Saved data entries
Segment Open

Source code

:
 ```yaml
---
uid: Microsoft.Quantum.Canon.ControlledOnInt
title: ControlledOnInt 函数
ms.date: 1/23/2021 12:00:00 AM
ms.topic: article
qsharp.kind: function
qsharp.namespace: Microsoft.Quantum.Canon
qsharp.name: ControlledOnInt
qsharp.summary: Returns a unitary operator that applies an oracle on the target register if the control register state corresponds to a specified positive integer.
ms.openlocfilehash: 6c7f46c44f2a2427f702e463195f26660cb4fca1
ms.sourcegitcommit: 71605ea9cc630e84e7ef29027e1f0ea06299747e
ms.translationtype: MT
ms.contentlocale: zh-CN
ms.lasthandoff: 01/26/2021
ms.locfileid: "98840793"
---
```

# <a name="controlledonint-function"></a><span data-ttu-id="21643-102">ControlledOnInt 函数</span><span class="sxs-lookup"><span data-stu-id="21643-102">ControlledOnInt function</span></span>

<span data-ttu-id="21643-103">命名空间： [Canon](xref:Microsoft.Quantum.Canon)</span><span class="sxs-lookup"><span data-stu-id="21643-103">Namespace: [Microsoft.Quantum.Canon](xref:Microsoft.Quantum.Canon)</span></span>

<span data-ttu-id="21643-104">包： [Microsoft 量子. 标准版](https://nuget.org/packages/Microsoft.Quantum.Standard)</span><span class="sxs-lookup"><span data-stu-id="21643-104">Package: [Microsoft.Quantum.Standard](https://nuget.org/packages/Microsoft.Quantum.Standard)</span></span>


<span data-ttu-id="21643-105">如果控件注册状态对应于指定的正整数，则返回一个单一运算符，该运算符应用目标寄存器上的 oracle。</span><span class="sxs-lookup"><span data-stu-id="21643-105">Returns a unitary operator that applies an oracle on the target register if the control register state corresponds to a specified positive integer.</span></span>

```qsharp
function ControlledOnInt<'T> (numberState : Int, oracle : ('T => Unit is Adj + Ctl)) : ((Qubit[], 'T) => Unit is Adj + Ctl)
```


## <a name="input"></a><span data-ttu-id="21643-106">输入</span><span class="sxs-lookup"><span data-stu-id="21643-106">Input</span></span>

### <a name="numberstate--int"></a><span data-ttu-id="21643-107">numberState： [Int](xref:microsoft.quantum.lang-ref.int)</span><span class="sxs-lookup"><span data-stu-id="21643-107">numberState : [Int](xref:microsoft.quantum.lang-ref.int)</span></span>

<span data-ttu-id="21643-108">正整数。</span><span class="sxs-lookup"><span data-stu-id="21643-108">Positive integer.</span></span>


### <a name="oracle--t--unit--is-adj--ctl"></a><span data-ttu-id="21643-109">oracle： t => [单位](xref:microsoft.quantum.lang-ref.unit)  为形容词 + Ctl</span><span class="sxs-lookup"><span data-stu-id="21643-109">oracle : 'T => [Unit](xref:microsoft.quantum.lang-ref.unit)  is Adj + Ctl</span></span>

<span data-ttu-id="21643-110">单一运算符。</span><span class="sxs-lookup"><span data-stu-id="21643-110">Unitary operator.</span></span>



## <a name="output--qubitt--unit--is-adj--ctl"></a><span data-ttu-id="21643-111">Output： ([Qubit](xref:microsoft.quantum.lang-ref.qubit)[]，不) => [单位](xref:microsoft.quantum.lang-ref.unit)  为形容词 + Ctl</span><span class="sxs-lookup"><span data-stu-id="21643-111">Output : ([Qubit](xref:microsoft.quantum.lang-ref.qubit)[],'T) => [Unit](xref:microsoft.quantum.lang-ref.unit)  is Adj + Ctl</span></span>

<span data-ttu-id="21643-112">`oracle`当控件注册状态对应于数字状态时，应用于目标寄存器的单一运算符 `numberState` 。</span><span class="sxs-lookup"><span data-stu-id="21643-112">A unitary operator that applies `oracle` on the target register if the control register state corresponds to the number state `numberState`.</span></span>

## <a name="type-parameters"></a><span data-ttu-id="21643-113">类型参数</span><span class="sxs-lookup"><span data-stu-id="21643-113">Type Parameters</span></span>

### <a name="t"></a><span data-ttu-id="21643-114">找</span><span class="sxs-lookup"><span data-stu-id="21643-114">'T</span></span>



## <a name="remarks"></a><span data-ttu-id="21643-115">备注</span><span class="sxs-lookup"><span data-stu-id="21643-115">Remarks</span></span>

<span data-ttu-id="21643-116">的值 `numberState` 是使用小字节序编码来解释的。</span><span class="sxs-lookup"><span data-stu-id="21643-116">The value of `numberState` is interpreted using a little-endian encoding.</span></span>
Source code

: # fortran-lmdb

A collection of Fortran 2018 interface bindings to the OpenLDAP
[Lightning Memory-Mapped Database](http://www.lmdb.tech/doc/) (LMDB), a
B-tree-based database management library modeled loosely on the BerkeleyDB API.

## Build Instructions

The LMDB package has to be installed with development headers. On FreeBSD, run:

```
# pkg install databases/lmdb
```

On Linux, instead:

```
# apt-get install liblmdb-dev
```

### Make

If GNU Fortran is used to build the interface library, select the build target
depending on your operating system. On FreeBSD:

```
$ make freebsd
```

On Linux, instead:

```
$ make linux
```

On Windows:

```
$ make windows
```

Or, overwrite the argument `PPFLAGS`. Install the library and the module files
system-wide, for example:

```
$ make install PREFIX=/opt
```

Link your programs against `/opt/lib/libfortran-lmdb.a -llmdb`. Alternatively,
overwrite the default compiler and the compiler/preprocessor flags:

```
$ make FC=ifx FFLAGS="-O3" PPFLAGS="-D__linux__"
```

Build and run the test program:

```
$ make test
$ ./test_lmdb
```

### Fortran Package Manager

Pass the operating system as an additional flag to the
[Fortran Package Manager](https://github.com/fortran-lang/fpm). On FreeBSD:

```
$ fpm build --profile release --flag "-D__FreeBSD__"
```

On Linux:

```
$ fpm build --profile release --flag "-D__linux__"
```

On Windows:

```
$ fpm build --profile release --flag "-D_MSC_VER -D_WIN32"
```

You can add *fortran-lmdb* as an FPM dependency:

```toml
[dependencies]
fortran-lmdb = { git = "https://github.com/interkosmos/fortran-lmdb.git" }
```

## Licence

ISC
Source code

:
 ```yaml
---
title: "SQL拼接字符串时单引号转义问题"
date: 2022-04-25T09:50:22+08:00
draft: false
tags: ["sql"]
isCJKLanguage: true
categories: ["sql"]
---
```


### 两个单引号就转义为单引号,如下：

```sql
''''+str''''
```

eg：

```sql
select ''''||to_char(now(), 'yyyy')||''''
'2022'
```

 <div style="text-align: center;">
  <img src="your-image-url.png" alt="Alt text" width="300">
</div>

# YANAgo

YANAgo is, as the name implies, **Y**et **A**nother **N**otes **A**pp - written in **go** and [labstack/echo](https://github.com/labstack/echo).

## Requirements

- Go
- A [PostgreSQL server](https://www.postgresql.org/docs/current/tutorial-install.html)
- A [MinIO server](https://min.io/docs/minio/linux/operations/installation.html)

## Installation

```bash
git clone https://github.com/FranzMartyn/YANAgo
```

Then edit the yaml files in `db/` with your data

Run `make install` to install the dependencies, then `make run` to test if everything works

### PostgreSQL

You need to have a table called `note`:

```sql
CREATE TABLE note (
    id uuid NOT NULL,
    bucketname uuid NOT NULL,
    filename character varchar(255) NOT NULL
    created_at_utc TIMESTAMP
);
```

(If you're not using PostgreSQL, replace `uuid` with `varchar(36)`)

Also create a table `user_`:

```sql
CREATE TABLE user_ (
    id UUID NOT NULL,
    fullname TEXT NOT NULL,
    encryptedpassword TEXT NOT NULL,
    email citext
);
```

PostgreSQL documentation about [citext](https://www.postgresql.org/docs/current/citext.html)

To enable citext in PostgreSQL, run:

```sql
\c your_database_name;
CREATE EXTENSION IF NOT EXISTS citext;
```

Segment Closed

*Activity*
Collect the lines of the data that carry the word "ControlledOnInt".

*Response box*
uid: Microsoft.Quantum.Canon.ControlledOnInt
title: ControlledOnInt 函数
qsharp.name: ControlledOnInt
# <a name="controlledonint-function"></a><span data-ttu-id="21643-102">ControlledOnInt 函数</span><span class="sxs-lookup"><span data-stu-id="21643-102">ControlledOnInt function</span></span>
function ControlledOnInt<'T> (numberState : Int, oracle : ('T => Unit is Adj + Ctl)) : ((Qubit[], 'T) => Unit is Adj + Ctl)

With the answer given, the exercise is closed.